12. The method of claim 11 further comprising:

recognizing, by a built-in test unit of a third primary IC component of the system, the start of the test session by detecting said assertion and deassertion of the signal.

13. The method of claim 12 wherein the test unit of the first component has been designated as a master to announce the test session by asserting and then deasserting the signal on the bus, and the test units of the second and third components have been designated as slaves for the test session.

14. The method of claim 11 wherein the test session is to test first and second source synchronous bus signal groups,

the test unit of the first component to launch a first set of information elements on the first bus signal group at the start of the test session, for capture by the second component,

the test unit of the second component to launch a second set of information elements on the second bus signal group at the start of the test session, for capture by the first component.

15. The method of claim 11 wherein the signal is a bus control signal that is also used by core function circuitry of the first component for bus communications.

16. The method of claim 11 wherein the predetermined time interval during which the signal is asserted is one bus clock cycle long, and the predetermined time interval during which the signal is deasserted is also one bus clock cycle long.

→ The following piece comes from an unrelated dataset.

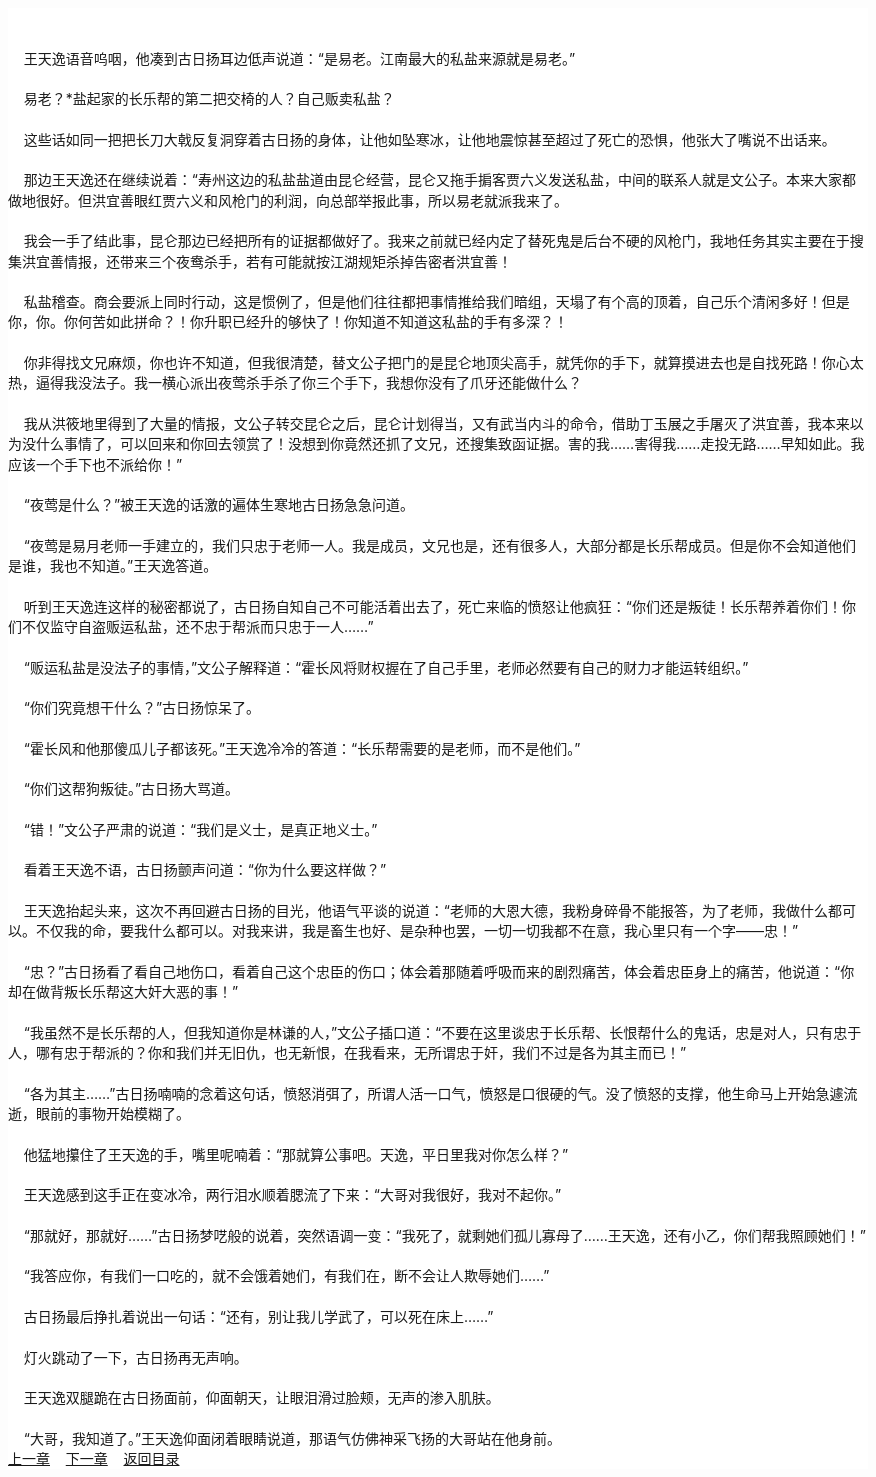 <br /><br />&nbsp;&nbsp;&nbsp;&nbsp;王天逸语音呜咽，他凑到古日扬耳边低声说道：“是易老。江南最大的私盐来源就是易老。”<br /><br />&nbsp;&nbsp;&nbsp;&nbsp;易老？*盐起家的长乐帮的第二把交椅的人？自己贩卖私盐？<br /><br />&nbsp;&nbsp;&nbsp;&nbsp;这些话如同一把把长刀大戟反复洞穿着古日扬的身体，让他如坠寒冰，让他地震惊甚至超过了死亡的恐惧，他张大了嘴说不出话来。<br /><br />&nbsp;&nbsp;&nbsp;&nbsp;那边王天逸还在继续说着：“寿州这边的私盐盐道由昆仑经营，昆仑又拖手掮客贾六义发送私盐，中间的联系人就是文公子。本来大家都做地很好。但洪宜善眼红贾六义和风枪门的利润，向总部举报此事，所以易老就派我来了。<br /><br />&nbsp;&nbsp;&nbsp;&nbsp;我会一手了结此事，昆仑那边已经把所有的证据都做好了。我来之前就已经内定了替死鬼是后台不硬的风枪门，我地任务其实主要在于搜集洪宜善情报，还带来三个夜鸯杀手，若有可能就按江湖规矩杀掉告密者洪宜善！<br /><br />&nbsp;&nbsp;&nbsp;&nbsp;私盐稽查。商会要派上同时行动，这是惯例了，但是他们往往都把事情推给我们暗组，天塌了有个高的顶着，自己乐个清闲多好！但是你，你。你何苦如此拼命？！你升职已经升的够快了！你知道不知道这私盐的手有多深？！<br /><br />&nbsp;&nbsp;&nbsp;&nbsp;你非得找文兄麻烦，你也许不知道，但我很清楚，替文公子把门的是昆仑地顶尖高手，就凭你的手下，就算摸进去也是自找死路！你心太热，逼得我没法子。我一横心派出夜莺杀手杀了你三个手下，我想你没有了爪牙还能做什么？<br /><br />&nbsp;&nbsp;&nbsp;&nbsp;我从洪筱地里得到了大量的情报，文公子转交昆仑之后，昆仑计划得当，又有武当内斗的命令，借助丁玉展之手屠灭了洪宜善，我本来以为没什么事情了，可以回来和你回去领赏了！没想到你竟然还抓了文兄，还搜集致函证据。害的我……害得我……走投无路……早知如此。我应该一个手下也不派给你！”<br /><br />&nbsp;&nbsp;&nbsp;&nbsp;“夜莺是什么？”被王天逸的话激的遍体生寒地古日扬急急问道。<br /><br />&nbsp;&nbsp;&nbsp;&nbsp;“夜莺是易月老师一手建立的，我们只忠于老师一人。我是成员，文兄也是，还有很多人，大部分都是长乐帮成员。但是你不会知道他们是谁，我也不知道。”王天逸答道。<br /><br />&nbsp;&nbsp;&nbsp;&nbsp;听到王天逸连这样的秘密都说了，古日扬自知自己不可能活着出去了，死亡来临的愤怒让他疯狂：“你们还是叛徒！长乐帮养着你们！你们不仅监守自盗贩运私盐，还不忠于帮派而只忠于一人……”<br /><br />&nbsp;&nbsp;&nbsp;&nbsp;“贩运私盐是没法子的事情，”文公子解释道：“霍长风将财权握在了自己手里，老师必然要有自己的财力才能运转组织。”<br /><br />&nbsp;&nbsp;&nbsp;&nbsp;“你们究竟想干什么？”古日扬惊呆了。<br /><br />&nbsp;&nbsp;&nbsp;&nbsp;“霍长风和他那傻瓜儿子都该死。”王天逸冷冷的答道：“长乐帮需要的是老师，而不是他们。”<br /><br />&nbsp;&nbsp;&nbsp;&nbsp;“你们这帮狗叛徒。”古日扬大骂道。<br /><br />&nbsp;&nbsp;&nbsp;&nbsp;“错！”文公子严肃的说道：“我们是义士，是真正地义士。”<br /><br />&nbsp;&nbsp;&nbsp;&nbsp;看着王天逸不语，古日扬颤声问道：“你为什么要这样做？”<br /><br />&nbsp;&nbsp;&nbsp;&nbsp;王天逸抬起头来，这次不再回避古日扬的目光，他语气平谈的说道：“老师的大恩大德，我粉身碎骨不能报答，为了老师，我做什么都可以。不仅我的命，要我什么都可以。对我来讲，我是畜生也好、是杂种也罢，一切一切我都不在意，我心里只有一个字——忠！”<br /><br />&nbsp;&nbsp;&nbsp;&nbsp;“忠？”古日扬看了看自己地伤口，看着自己这个忠臣的伤口；体会着那随着呼吸而来的剧烈痛苦，体会着忠臣身上的痛苦，他说道：“你却在做背叛长乐帮这大奸大恶的事！”<br /><br />&nbsp;&nbsp;&nbsp;&nbsp;“我虽然不是长乐帮的人，但我知道你是林谦的人，”文公子插口道：“不要在这里谈忠于长乐帮、长恨帮什么的鬼话，忠是对人，只有忠于人，哪有忠于帮派的？你和我们并无旧仇，也无新恨，在我看来，无所谓忠于奸，我们不过是各为其主而已！”<br /><br />&nbsp;&nbsp;&nbsp;&nbsp;“各为其主……”古日扬喃喃的念着这句话，愤怒消弭了，所谓人活一口气，愤怒是口很硬的气。没了愤怒的支撑，他生命马上开始急遽流逝，眼前的事物开始模糊了。<br /><br />&nbsp;&nbsp;&nbsp;&nbsp;他猛地攥住了王天逸的手，嘴里呢喃着：“那就算公事吧。天逸，平日里我对你怎么样？”<br /><br />&nbsp;&nbsp;&nbsp;&nbsp;王天逸感到这手正在变冰冷，两行泪水顺着腮流了下来：“大哥对我很好，我对不起你。”<br /><br />&nbsp;&nbsp;&nbsp;&nbsp;“那就好，那就好……”古日扬梦呓般的说着，突然语调一变：“我死了，就剩她们孤儿寡母了……王天逸，还有小乙，你们帮我照顾她们！”<br /><br />&nbsp;&nbsp;&nbsp;&nbsp;“我答应你，有我们一口吃的，就不会饿着她们，有我们在，断不会让人欺辱她们……”<br /><br />&nbsp;&nbsp;&nbsp;&nbsp;古日扬最后挣扎着说出一句话：“还有，别让我儿学武了，可以死在床上……”<br /><br />&nbsp;&nbsp;&nbsp;&nbsp;灯火跳动了一下，古日扬再无声响。<br /><br />&nbsp;&nbsp;&nbsp;&nbsp;王天逸双腿跪在古日扬面前，仰面朝天，让眼泪滑过脸颊，无声的渗入肌肤。<br /><br />&nbsp;&nbsp;&nbsp;&nbsp;“大哥，我知道了。”王天逸仰面闭着眼睛说道，那语气仿佛神采飞扬的大哥站在他身前。 <br />
[上一章](https://github.com/xiaominghe2014/spider_book/blob/master/book/缺月梧桐/第195章.md)&nbsp;&nbsp;&nbsp;&nbsp;[下一章](https://github.com/xiaominghe2014/spider_book/blob/master/book/缺月梧桐/第197章.md)&nbsp;&nbsp;&nbsp;&nbsp;[返回目录](https://github.com/xiaominghe2014/spider_book/blob/master/book/缺月梧桐/README.md)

17. An article of manufacture comprising:

an integrated circuit (IC) component of a computer system, the component being intended for use as part of a production version of the system, the component having a built-in test unit and core function circuitry that are coupled to transfer information over the same I/O buffer circuitry of the component, the test unit to transfer test information during a test session and to recognize announcement of the test session via an assertion and a deassertion, for predetermined time intervals, of an inter-component signal.

18. The article of claim 17 wherein the test unit is designed to recognize said predetermined time intervals as being independent of a bus protocol that is to be used by the core function circuitry during normal operation of the system.

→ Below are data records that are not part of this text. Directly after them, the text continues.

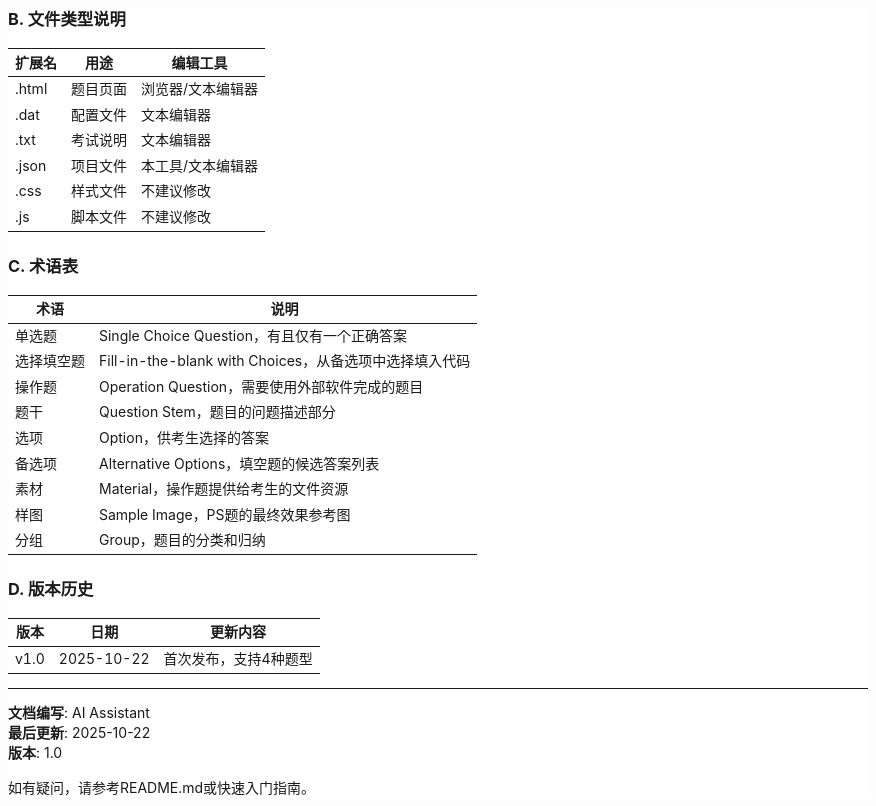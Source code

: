### B. 文件类型说明

| 扩展名 | 用途 | 编辑工具 |
|-------|------|---------|
| .html | 题目页面 | 浏览器/文本编辑器 |
| .dat | 配置文件 | 文本编辑器 |
| .txt | 考试说明 | 文本编辑器 |
| .json | 项目文件 | 本工具/文本编辑器 |
| .css | 样式文件 | 不建议修改 |
| .js | 脚本文件 | 不建议修改 |

### C. 术语表

| 术语 | 说明 |
|------|------|
| 单选题 | Single Choice Question，有且仅有一个正确答案 |
| 选择填空题 | Fill-in-the-blank with Choices，从备选项中选择填入代码 |
| 操作题 | Operation Question，需要使用外部软件完成的题目 |
| 题干 | Question Stem，题目的问题描述部分 |
| 选项 | Option，供考生选择的答案 |
| 备选项 | Alternative Options，填空题的候选答案列表 |
| 素材 | Material，操作题提供给考生的文件资源 |
| 样图 | Sample Image，PS题的最终效果参考图 |
| 分组 | Group，题目的分类和归纳 |

### D. 版本历史

| 版本 | 日期 | 更新内容 |
|------|------|---------|
| v1.0 | 2025-10-22 | 首次发布，支持4种题型 |

---

**文档编写**: AI Assistant  
**最后更新**: 2025-10-22  
**版本**: 1.0

如有疑问，请参考README.md或快速入门指南。
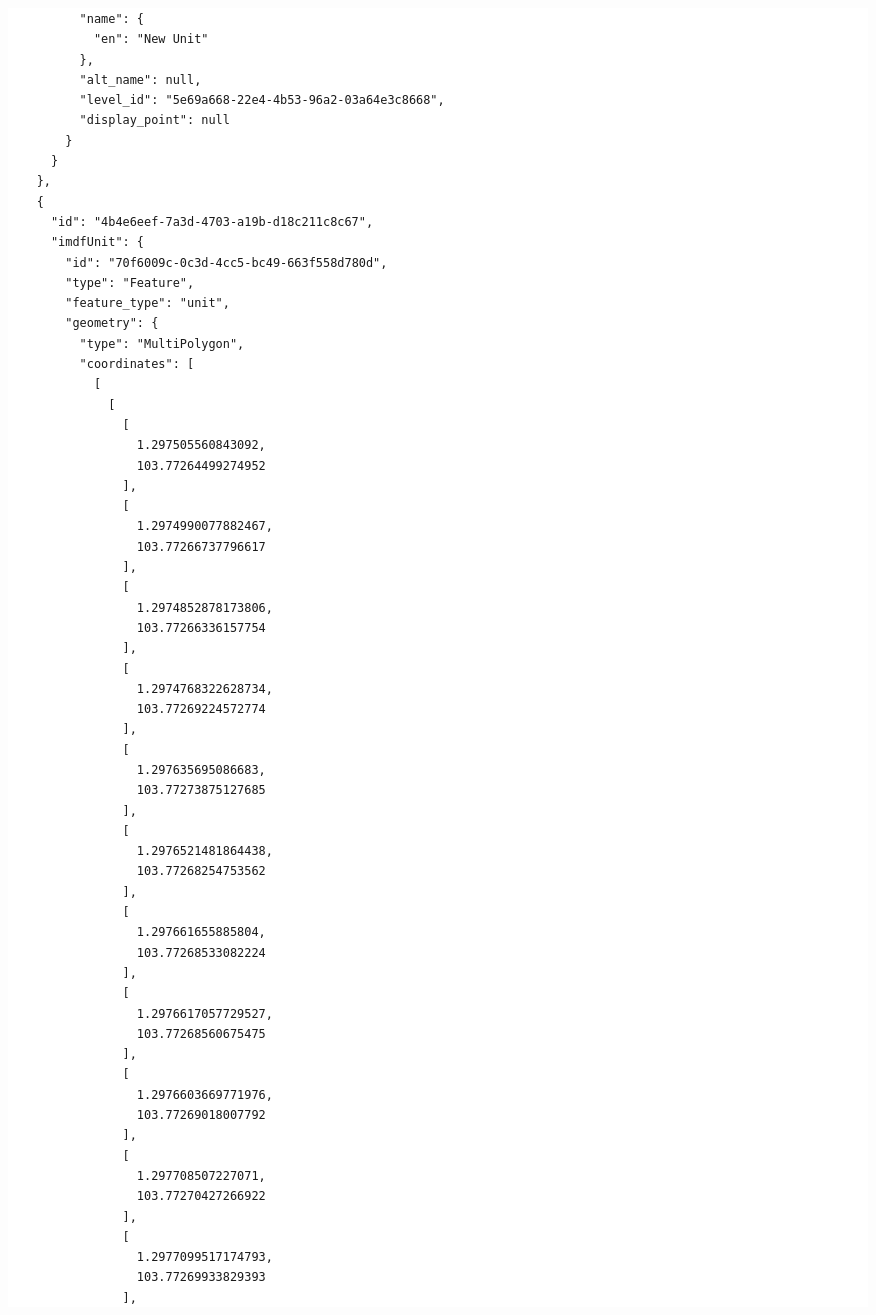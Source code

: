               "name": {
                "en": "New Unit"
              },
              "alt_name": null,
              "level_id": "5e69a668-22e4-4b53-96a2-03a64e3c8668",
              "display_point": null
            }
          }
        },
        {
          "id": "4b4e6eef-7a3d-4703-a19b-d18c211c8c67",
          "imdfUnit": {
            "id": "70f6009c-0c3d-4cc5-bc49-663f558d780d",
            "type": "Feature",
            "feature_type": "unit",
            "geometry": {
              "type": "MultiPolygon",
              "coordinates": [
                [
                  [
                    [
                      1.297505560843092,
                      103.77264499274952
                    ],
                    [
                      1.2974990077882467,
                      103.77266737796617
                    ],
                    [
                      1.2974852878173806,
                      103.77266336157754
                    ],
                    [
                      1.2974768322628734,
                      103.77269224572774
                    ],
                    [
                      1.297635695086683,
                      103.77273875127685
                    ],
                    [
                      1.2976521481864438,
                      103.77268254753562
                    ],
                    [
                      1.297661655885804,
                      103.77268533082224
                    ],
                    [
                      1.2976617057729527,
                      103.77268560675475
                    ],
                    [
                      1.2976603669771976,
                      103.77269018007792
                    ],
                    [
                      1.297708507227071,
                      103.77270427266922
                    ],
                    [
                      1.2977099517174793,
                      103.77269933829393
                    ],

19. The article of claim 17 wherein the test unit is to be one of (a) a test master to announce the test session by asserting and then deasserting the signal, and (b) a test slave to monitor the signal for announcement of the test session.

20. The article of claim 19 wherein the test unit is to launch, at a nominal bus speed, a first set of information elements on a first bus signal group and capture a second set of information elements on a second bus signal group according to different common clock control signals, at the start of the test session.

21. The article of claim 17 wherein the control signal is one of an address strobe signal and a data ready signal that is also used by the core function circuitry to one of request a transaction and signal the availability of response data, respectively.

22. The article of claim 17 wherein the test unit understands the predetermined time interval during which the signal is to be asserted as being one bus clock cycle long, and the predetermined time interval during which the signal is to be deasserted is also one bus clock cycle long and immediately follows the assertion.

23. The article of claim 22 wherein the predetermined time interval during which the signal is asserted or deasserted is only one bus clock cycle long.

24. The article of claim 23 wherein the component is one of a processor and a system chipset.